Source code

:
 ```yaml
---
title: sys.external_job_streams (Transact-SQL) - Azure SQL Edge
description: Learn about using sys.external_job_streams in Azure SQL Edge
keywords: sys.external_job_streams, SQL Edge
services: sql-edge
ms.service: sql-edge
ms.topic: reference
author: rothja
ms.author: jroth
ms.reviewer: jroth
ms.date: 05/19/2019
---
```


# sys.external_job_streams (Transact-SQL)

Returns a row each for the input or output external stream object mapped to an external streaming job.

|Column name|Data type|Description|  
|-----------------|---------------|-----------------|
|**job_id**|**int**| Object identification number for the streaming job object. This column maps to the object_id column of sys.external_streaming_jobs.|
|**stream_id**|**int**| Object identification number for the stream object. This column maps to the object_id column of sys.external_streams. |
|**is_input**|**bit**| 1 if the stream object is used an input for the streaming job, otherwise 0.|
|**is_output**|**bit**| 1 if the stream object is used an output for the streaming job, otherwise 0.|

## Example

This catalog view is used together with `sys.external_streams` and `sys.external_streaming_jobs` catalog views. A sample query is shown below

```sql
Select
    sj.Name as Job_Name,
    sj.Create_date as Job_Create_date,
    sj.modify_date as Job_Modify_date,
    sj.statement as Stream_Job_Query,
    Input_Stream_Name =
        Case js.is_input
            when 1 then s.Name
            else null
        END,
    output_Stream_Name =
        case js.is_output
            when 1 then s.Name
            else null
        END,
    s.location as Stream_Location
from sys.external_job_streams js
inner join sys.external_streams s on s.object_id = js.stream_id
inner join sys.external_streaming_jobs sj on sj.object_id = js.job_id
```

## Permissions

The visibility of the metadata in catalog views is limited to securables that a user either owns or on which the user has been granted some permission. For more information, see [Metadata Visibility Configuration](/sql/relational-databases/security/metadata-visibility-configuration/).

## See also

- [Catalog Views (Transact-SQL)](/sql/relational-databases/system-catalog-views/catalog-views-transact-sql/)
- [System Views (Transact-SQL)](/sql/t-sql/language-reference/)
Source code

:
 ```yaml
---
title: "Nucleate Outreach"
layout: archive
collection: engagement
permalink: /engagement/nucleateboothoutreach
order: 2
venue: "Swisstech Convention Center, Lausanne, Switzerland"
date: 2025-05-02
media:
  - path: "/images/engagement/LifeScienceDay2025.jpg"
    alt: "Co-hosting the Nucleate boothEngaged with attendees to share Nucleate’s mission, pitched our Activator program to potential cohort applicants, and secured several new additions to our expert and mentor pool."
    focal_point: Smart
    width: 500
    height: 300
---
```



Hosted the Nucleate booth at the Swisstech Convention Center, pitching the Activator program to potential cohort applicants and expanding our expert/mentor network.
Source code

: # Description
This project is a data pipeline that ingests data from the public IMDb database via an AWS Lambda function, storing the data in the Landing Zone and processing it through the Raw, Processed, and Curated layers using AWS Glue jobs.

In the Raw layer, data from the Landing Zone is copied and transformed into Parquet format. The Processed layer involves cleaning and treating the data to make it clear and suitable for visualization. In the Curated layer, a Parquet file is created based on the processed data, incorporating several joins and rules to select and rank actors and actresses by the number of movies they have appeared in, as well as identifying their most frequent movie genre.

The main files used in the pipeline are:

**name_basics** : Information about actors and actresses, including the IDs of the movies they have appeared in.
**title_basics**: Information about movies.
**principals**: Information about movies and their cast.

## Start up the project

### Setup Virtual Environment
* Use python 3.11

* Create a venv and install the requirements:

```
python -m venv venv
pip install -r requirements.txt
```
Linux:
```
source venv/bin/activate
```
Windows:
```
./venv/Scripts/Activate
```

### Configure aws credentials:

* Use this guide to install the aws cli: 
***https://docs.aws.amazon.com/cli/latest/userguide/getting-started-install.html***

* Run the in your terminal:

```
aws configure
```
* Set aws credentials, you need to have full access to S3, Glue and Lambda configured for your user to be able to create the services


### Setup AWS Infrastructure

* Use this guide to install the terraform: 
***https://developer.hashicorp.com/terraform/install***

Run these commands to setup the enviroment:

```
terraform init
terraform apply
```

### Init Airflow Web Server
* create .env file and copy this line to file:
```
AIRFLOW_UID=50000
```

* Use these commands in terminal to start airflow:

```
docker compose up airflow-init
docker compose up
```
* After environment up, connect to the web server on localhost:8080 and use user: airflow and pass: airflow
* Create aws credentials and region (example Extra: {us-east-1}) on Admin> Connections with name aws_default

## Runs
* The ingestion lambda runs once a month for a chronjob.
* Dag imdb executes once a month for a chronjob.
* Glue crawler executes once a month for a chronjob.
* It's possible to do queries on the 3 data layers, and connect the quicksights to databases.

========================================

● WORK ITEM
Lines holding "otherwise" are the ones to copy; find all of them in the listing.

● SOLUTION FOR THIS TASK
|**is_input**|**bit**| 1 if the stream object is used an input for the streaming job, otherwise 0.|
|**is_output**|**bit**| 1 if the stream object is used an output for the streaming job, otherwise 0.|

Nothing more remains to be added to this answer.